PROBLEM DETAILS: Write out the entries below exactly, starting at the first line and stopping after the line that contains "εμφυτεύσιμες συσκευές της"; skip all pictures.

SOURCE DATA Block Start

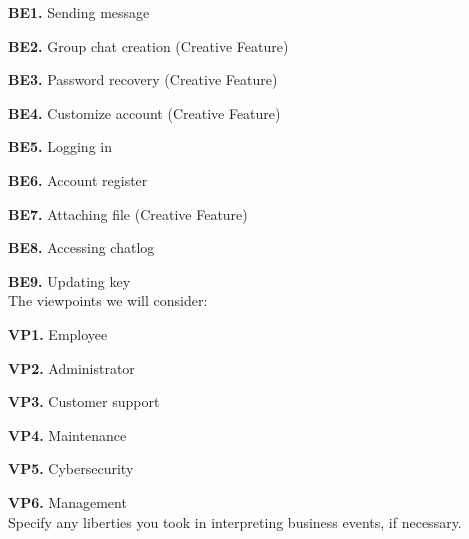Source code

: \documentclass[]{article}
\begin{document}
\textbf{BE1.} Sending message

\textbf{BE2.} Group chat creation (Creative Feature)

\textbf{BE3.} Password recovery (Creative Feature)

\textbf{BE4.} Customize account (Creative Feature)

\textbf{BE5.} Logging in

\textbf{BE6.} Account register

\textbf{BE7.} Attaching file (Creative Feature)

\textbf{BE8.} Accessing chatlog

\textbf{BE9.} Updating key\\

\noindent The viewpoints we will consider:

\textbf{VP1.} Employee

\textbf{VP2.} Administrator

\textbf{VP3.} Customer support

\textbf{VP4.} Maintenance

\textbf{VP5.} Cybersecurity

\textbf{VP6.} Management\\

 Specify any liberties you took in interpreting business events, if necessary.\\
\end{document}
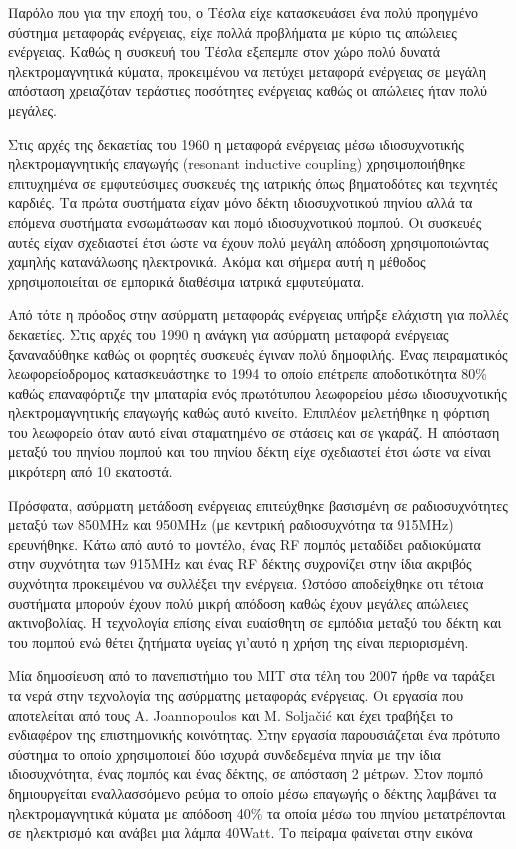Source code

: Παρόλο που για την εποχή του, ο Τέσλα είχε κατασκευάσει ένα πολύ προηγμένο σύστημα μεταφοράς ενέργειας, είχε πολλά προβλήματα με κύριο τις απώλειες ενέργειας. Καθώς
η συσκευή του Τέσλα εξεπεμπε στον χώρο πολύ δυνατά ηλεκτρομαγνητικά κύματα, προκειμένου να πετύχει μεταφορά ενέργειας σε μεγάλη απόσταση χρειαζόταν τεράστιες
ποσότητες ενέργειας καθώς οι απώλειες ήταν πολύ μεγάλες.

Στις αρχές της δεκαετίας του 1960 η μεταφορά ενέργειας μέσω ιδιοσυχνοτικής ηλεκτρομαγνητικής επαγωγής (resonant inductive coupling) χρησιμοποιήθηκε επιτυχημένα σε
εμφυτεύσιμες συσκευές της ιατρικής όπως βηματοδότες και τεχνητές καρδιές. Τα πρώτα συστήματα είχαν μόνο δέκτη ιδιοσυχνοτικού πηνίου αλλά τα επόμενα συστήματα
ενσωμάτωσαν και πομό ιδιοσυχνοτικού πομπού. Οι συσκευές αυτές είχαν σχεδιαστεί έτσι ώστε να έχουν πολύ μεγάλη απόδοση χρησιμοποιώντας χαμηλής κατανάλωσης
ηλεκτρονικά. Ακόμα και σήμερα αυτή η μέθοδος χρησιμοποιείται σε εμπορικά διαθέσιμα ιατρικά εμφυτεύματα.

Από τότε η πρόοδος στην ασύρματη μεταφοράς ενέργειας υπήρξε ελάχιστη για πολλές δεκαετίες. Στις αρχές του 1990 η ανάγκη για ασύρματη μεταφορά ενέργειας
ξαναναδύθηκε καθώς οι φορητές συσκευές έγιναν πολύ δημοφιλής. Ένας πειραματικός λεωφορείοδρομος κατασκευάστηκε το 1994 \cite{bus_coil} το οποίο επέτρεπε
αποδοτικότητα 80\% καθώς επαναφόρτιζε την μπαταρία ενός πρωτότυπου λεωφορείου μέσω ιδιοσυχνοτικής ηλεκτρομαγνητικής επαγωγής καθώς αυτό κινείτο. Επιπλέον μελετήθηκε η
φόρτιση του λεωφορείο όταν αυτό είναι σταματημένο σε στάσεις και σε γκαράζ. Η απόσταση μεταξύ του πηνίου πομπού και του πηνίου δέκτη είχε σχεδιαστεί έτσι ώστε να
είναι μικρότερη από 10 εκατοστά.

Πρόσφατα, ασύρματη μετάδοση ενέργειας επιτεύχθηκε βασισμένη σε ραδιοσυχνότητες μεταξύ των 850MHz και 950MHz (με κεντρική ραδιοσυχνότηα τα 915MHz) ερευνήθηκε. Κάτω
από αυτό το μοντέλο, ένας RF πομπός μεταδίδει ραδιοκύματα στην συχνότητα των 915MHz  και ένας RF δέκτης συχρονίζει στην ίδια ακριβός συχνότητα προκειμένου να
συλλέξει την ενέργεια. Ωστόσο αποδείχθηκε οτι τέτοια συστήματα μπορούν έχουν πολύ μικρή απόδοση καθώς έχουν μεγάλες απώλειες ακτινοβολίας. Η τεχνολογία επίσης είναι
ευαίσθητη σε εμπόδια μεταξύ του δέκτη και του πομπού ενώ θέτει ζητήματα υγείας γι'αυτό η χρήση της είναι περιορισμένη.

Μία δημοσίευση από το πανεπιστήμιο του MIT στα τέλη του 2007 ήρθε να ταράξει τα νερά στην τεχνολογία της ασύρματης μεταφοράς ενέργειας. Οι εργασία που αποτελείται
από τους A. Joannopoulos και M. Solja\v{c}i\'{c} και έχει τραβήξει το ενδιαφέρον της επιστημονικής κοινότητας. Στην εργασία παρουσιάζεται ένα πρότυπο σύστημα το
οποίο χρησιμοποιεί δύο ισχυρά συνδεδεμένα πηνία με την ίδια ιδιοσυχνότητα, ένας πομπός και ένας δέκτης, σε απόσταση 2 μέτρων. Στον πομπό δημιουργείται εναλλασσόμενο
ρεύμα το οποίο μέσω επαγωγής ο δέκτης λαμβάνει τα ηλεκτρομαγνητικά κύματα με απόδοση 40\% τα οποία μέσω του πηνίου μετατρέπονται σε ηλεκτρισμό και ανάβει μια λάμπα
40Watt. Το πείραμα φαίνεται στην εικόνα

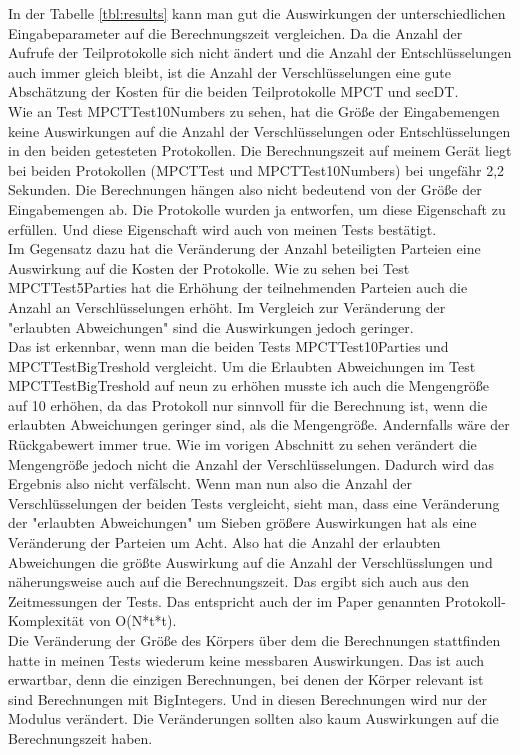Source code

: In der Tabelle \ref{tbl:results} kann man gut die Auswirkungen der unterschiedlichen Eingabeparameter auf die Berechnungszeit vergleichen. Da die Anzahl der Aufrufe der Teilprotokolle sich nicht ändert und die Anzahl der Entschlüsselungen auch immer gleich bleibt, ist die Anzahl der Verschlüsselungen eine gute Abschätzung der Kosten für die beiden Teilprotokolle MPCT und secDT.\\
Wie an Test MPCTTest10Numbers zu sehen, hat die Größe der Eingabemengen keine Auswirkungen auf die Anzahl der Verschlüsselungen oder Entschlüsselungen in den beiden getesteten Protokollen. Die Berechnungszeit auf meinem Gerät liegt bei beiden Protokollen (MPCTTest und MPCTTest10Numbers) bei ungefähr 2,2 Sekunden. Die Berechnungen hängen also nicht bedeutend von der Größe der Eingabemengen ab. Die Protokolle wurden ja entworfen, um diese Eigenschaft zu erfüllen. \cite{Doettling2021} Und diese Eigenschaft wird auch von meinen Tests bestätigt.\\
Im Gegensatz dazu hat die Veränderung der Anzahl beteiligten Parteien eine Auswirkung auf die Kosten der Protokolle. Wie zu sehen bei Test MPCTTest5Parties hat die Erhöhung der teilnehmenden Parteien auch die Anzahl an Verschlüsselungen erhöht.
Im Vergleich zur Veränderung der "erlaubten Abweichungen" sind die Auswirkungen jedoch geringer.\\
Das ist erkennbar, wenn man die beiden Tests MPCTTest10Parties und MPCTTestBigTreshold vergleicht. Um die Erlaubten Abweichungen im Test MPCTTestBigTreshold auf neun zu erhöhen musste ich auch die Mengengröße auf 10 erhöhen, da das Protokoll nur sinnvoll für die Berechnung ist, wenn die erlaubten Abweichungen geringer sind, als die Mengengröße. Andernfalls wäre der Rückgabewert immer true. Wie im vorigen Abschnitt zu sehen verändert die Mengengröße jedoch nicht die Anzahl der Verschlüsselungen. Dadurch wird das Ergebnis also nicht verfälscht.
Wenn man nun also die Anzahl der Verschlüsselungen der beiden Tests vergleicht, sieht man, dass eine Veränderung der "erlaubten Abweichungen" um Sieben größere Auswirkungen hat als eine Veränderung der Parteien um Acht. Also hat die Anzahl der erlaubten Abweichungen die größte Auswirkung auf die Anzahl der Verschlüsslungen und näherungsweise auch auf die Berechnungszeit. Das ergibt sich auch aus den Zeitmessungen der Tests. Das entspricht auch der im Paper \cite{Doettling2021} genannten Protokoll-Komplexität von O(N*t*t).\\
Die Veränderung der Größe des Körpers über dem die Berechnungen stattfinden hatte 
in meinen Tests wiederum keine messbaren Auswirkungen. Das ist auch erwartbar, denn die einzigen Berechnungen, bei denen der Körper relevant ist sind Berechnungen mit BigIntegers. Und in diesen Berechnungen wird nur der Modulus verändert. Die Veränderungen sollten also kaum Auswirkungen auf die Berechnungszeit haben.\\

SOURCE DATA Block End

RESULT:
Source code

: \documentclass[]{article}
\begin{document}
\textbf{BE1.} Sending message

\textbf{BE2.} Group chat creation (Creative Feature)

\textbf{BE3.} Password recovery (Creative Feature)

\textbf{BE4.} Customize account (Creative Feature)

\textbf{BE5.} Logging in

\textbf{BE6.} Account register

\textbf{BE7.} Attaching file (Creative Feature)

\textbf{BE8.} Accessing chatlog

\textbf{BE9.} Updating key\\

\noindent The viewpoints we will consider:

\textbf{VP1.} Employee

\textbf{VP2.} Administrator

\textbf{VP3.} Customer support

\textbf{VP4.} Maintenance

\textbf{VP5.} Cybersecurity

\textbf{VP6.} Management\\

 Specify any liberties you took in interpreting business events, if necessary.\\
\end{document}
Source code

: Παρόλο που για την εποχή του, ο Τέσλα είχε κατασκευάσει ένα πολύ προηγμένο σύστημα μεταφοράς ενέργειας, είχε πολλά προβλήματα με κύριο τις απώλειες ενέργειας. Καθώς
η συσκευή του Τέσλα εξεπεμπε στον χώρο πολύ δυνατά ηλεκτρομαγνητικά κύματα, προκειμένου να πετύχει μεταφορά ενέργειας σε μεγάλη απόσταση χρειαζόταν τεράστιες
ποσότητες ενέργειας καθώς οι απώλειες ήταν πολύ μεγάλες.

Στις αρχές της δεκαετίας του 1960 η μεταφορά ενέργειας μέσω ιδιοσυχνοτικής ηλεκτρομαγνητικής επαγωγής (resonant inductive coupling) χρησιμοποιήθηκε επιτυχημένα σε
εμφυτεύσιμες συσκευές της ιατρικής όπως βηματοδότες και τεχνητές καρδιές. Τα πρώτα συστήματα είχαν μόνο δέκτη ιδιοσυχνοτικού πηνίου αλλά τα επόμενα συστήματα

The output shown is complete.